Exercise requirements:
Report, as a bare number, how many lines of the material below contain the word "логаритъм".

Supplied entries:

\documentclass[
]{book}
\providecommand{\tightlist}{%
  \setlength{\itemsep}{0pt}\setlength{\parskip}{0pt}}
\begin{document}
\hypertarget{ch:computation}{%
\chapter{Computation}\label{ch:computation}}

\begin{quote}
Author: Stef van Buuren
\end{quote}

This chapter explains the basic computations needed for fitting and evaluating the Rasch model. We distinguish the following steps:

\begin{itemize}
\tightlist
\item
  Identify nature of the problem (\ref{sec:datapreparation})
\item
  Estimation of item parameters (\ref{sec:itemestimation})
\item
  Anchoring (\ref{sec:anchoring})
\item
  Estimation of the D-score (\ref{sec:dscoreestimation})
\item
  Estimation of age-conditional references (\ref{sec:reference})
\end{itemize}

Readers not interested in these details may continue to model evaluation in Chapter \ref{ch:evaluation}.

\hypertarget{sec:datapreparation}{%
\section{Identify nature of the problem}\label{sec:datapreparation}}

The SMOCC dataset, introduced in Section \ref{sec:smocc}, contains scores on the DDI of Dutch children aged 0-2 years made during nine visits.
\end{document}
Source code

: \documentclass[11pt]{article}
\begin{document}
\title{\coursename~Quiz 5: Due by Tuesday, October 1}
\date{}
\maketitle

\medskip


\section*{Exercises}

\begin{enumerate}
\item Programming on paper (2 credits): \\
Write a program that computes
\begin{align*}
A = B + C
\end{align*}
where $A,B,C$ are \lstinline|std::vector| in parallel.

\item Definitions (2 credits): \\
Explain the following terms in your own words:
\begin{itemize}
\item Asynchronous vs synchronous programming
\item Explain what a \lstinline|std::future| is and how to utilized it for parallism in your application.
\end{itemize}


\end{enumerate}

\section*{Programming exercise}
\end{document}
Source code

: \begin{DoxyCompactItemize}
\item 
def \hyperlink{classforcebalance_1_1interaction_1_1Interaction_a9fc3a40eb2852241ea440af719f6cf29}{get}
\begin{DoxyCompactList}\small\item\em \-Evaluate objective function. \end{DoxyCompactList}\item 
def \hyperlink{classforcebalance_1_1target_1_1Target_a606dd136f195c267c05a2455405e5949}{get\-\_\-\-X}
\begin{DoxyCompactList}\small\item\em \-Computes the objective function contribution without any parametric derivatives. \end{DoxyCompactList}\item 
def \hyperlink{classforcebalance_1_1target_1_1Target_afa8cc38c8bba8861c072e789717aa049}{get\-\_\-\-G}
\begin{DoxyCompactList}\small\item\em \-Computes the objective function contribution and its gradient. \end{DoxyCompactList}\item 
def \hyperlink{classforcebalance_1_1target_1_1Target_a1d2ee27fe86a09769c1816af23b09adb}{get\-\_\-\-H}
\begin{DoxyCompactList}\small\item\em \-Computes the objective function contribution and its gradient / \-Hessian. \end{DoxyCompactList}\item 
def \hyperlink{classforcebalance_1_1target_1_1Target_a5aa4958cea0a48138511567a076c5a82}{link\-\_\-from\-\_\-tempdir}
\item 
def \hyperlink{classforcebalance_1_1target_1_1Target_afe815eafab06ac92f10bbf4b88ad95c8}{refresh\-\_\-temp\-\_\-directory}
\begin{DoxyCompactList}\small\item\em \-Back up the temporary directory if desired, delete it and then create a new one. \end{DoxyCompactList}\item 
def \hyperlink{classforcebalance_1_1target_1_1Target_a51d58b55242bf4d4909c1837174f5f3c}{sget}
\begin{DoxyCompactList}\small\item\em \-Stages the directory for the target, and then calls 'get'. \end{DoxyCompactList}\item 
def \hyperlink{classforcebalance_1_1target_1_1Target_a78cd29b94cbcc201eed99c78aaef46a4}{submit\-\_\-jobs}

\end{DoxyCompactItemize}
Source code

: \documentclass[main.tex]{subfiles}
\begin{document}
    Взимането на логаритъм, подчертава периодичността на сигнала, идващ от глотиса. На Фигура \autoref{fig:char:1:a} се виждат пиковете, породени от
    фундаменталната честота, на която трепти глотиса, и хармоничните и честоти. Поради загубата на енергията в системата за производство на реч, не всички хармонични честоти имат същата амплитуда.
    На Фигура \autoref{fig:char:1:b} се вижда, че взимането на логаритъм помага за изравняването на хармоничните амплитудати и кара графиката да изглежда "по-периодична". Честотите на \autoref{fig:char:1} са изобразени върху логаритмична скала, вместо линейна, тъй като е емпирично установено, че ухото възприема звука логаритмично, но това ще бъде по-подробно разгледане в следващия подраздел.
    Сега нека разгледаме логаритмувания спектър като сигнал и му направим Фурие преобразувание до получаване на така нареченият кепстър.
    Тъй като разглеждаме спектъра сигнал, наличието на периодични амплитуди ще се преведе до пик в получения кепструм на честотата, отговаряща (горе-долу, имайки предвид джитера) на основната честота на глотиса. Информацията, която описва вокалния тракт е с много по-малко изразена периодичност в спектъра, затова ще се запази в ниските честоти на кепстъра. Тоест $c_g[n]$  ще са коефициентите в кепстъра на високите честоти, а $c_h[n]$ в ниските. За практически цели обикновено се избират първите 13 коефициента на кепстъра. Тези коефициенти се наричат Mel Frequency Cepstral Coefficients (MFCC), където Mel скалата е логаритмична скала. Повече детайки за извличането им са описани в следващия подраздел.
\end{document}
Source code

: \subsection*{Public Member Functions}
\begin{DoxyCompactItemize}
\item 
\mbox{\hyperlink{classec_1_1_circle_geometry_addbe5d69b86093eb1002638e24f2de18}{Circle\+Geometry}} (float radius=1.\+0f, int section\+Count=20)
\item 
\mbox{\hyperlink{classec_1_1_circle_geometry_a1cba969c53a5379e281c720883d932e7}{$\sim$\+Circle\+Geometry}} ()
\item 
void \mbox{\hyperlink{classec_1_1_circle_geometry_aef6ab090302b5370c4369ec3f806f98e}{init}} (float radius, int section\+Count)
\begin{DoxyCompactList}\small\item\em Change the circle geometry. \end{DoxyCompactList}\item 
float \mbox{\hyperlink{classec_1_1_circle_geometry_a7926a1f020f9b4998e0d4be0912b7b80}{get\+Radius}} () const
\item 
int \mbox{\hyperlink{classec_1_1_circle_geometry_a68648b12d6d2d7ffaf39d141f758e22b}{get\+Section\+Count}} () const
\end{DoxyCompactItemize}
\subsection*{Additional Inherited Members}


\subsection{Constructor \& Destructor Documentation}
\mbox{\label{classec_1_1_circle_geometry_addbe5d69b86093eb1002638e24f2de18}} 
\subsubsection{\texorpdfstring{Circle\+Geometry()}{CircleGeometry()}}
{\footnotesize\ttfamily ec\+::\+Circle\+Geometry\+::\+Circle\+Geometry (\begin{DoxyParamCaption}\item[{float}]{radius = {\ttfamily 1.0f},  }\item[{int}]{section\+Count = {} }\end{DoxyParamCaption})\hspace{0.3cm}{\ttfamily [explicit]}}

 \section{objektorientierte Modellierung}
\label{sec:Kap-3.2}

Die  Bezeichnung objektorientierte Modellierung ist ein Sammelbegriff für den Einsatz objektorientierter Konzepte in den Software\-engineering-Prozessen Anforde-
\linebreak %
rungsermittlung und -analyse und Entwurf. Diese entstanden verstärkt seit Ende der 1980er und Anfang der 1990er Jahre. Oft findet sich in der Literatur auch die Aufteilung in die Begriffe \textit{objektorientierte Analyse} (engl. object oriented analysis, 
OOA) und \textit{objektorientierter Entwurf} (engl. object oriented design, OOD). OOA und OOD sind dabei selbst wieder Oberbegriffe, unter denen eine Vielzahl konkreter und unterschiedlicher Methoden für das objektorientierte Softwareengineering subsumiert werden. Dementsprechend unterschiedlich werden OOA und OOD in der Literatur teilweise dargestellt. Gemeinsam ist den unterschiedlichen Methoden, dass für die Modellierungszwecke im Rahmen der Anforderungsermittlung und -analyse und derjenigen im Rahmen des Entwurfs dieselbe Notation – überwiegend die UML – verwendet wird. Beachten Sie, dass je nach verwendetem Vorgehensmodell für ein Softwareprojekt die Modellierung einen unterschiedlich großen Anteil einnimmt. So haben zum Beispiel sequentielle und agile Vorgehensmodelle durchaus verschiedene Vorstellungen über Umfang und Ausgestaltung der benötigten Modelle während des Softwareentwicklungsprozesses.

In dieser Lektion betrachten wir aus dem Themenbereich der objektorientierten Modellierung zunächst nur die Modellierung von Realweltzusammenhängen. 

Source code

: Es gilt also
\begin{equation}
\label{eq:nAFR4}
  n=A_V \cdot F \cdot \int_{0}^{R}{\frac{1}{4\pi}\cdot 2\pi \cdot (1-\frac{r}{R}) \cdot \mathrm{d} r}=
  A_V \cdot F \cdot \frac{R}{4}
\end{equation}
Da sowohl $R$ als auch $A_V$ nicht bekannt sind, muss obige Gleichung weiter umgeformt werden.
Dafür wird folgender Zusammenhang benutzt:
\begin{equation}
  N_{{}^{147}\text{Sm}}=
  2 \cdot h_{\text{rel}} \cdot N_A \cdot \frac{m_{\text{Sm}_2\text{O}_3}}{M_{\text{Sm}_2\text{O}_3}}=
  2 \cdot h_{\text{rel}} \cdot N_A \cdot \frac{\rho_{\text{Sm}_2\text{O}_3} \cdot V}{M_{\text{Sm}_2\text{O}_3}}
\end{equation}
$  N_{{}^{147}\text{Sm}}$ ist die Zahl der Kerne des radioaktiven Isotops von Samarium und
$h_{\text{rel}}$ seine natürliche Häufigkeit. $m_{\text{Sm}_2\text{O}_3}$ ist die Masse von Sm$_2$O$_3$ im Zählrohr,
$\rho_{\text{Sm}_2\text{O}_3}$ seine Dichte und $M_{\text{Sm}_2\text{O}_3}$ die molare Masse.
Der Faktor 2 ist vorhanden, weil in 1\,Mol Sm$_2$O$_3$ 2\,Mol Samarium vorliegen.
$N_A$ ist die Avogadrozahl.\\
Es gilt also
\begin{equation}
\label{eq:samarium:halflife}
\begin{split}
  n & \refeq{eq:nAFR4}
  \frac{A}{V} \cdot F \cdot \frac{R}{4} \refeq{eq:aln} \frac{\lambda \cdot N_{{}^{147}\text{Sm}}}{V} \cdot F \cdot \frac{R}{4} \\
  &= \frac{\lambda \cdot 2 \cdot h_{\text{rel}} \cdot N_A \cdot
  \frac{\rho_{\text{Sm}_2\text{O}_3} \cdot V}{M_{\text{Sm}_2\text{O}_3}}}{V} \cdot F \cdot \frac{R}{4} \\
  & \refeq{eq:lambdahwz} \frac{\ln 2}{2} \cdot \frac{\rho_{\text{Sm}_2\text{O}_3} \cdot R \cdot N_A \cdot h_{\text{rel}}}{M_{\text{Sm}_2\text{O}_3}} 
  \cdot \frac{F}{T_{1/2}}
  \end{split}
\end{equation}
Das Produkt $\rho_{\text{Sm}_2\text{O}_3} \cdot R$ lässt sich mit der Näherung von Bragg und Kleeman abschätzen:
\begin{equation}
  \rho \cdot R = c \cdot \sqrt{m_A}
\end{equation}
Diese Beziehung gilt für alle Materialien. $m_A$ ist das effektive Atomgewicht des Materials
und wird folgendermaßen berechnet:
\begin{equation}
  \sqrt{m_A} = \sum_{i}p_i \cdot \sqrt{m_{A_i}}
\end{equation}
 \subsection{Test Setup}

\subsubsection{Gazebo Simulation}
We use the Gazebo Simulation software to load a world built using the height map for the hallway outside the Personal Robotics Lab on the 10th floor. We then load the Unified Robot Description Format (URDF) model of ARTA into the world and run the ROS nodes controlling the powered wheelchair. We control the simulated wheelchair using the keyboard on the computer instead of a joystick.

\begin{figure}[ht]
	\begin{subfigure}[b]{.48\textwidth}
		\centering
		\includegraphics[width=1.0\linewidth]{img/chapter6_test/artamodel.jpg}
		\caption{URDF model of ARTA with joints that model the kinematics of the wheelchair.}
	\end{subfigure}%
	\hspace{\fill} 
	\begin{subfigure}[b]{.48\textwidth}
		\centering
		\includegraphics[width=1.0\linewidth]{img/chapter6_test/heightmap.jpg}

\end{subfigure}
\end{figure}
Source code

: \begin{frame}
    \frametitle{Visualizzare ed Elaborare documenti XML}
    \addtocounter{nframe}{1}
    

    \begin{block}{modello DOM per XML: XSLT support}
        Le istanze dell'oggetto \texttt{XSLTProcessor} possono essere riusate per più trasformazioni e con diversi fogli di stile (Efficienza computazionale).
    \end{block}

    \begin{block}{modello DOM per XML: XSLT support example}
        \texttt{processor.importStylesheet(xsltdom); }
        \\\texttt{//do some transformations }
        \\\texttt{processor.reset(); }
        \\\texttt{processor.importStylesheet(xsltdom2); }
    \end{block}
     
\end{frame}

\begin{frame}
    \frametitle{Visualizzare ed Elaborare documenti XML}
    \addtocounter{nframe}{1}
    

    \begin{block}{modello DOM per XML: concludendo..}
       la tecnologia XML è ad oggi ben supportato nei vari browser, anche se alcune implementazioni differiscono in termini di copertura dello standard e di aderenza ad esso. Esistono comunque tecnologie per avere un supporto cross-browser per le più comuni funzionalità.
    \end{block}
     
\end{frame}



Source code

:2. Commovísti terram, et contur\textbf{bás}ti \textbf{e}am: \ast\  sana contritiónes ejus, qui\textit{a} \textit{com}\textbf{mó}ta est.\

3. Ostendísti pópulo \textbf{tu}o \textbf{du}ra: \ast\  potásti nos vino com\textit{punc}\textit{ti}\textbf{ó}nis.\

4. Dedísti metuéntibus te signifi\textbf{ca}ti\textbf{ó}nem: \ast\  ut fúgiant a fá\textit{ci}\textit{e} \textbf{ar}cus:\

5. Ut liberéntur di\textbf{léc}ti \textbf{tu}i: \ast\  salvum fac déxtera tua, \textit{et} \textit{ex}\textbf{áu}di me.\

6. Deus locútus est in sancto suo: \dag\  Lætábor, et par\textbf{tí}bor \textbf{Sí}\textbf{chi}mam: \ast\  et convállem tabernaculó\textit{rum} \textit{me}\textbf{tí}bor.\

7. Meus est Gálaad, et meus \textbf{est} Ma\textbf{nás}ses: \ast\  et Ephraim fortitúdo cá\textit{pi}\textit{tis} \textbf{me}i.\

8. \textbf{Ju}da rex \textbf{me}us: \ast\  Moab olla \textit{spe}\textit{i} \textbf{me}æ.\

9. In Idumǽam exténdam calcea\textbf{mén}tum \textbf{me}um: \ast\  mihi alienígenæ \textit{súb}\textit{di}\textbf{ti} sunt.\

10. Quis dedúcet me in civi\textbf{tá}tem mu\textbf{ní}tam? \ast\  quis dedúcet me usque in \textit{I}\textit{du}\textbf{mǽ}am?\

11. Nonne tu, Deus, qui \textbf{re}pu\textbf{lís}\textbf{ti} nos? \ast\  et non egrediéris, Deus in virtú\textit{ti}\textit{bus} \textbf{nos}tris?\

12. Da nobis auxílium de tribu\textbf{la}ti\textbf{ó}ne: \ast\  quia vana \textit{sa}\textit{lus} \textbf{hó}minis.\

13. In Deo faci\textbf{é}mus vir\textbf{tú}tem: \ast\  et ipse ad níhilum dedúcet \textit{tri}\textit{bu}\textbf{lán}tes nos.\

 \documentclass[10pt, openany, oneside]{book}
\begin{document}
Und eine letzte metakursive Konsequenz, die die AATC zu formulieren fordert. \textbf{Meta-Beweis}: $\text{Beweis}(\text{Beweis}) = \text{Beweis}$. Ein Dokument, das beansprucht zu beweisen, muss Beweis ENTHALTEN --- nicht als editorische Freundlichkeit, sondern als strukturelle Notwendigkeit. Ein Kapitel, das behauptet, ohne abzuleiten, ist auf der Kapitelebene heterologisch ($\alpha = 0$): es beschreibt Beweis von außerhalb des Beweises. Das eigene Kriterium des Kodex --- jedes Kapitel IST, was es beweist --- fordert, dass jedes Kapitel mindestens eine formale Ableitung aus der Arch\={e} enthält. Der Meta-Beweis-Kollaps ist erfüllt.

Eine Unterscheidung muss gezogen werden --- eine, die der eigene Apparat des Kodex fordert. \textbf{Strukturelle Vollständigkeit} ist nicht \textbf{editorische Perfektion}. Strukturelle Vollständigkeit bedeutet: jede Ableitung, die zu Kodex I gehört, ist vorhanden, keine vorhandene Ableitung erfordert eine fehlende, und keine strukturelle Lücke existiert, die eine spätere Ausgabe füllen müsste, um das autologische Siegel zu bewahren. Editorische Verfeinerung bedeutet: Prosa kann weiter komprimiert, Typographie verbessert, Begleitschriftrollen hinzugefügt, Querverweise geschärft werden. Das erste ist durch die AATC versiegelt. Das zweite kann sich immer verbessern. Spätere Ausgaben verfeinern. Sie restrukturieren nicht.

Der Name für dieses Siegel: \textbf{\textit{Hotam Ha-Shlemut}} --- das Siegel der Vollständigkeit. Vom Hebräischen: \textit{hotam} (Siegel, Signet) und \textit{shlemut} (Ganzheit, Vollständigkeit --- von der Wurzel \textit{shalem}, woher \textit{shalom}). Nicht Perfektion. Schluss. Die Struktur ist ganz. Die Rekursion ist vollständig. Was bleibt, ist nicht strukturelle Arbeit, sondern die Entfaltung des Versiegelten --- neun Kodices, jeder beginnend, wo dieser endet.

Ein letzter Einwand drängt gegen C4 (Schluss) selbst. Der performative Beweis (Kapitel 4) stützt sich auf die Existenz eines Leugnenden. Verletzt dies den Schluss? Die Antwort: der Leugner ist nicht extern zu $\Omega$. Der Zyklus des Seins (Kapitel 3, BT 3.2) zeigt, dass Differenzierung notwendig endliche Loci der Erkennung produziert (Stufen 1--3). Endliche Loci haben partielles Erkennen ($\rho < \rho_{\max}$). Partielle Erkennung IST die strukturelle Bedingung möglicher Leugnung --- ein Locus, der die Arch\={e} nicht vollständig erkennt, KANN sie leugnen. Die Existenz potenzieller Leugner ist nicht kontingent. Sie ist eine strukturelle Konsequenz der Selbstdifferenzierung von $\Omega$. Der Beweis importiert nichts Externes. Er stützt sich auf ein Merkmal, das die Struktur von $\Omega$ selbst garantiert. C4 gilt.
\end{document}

Answer space:
2